The Word is Murder, Anthony Horowitz. 5 glorious stars.
God bless you, Anthony Horowitz. Horowitz is one of the most clever authors out there. If you aren't reading him, do yourself a favor and pick up one of his books. Any of them. You won't be disappointed. The Word is Murder is about a writer named Anthony. He writes murder books. He's approached by a detective who would like the author to write a book about his current case. So, yeah,. Anthony Horowitz is his own main character, which I love. He's great. Read him. I just found out book two in this series, The Sentence is Death, is coming in June. Word. Sentence. I deduce a pattern, Watson.
A Tree Grows in Brooklyn, Betty Smith. 4 stars.
Oh, Francie Nolan. This was a reread for me. I read it for book club and it was just as good the second time around. ATGIB is a coming of age tale about a lonely little girl. It's sad. It's bleak. It's beautifully written. And we can all agree that Sissy is the greatest character in the book and she's my favorite Aunt. I have several actual Aunts, but Sissy is my favorite.
Lie To Me, J.T. Ellison. 1 star.
I don't really have anything to say about this book. I didn't like it at all.
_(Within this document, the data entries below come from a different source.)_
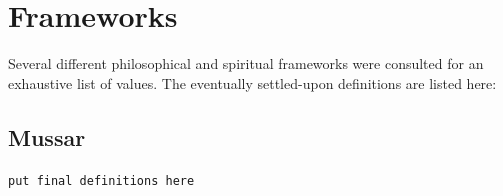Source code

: \documentclass[
]{book}
\begin{document}
\hypertarget{frameworks}{%
\chapter{Frameworks}\label{frameworks}}

Several different philosophical and spiritual frameworks were consulted for an exhaustive list of values. The eventually settled-upon definitions are listed here:

\hypertarget{mussar}{%
\section{Mussar}\label{mussar}}

\texttt{put\ final\ definitions\ here}

  
\end{document}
I love psychological thrillers and was really looking forward to this one. But I didn't care about either of the main characters, the plot, or really anything. I was unimpressed with this one.
The Nix, Nathan Hill. 4 stars.
This book is complex. It has about a million characters and almost as many story lines. At one point, I wasn't sure how or if they were all going to intersect. And then they did in the best way possible. I went from thinking this book was just okay to really enjoying it. Samuel Andresen-Anderson is a writer who doesn't write. He's a teacher at a university and he hates it. His life is dull and the only joy he has is when he plays Elfscape; which he does for many, many hours. Then his estranged mother throws a rock at a politician and his life takes a turn for the...better? Worse? It gets worse, or at least weirder, before it gets better.
This book jumps from present to Samuel's childhood in the '80s to Chicago 1968; from Chicago to New York to Iowa to Norway. This book is all over the place. But it is so much fun. One of my favorite lines is when Samuel Andresen-Anderson - can we pause to appreciate how hilarious that name is? - is talking to his publisher about a book he wants to write. Guy Periwinkle says, "Great. A six hundred page book ten people will read." It's funny because THIS is a six hundred page book Nathan Hill may have assumed only ten people would read. The Nix has been on my list since it came out in 2016. I'm so glad I finally made time for it.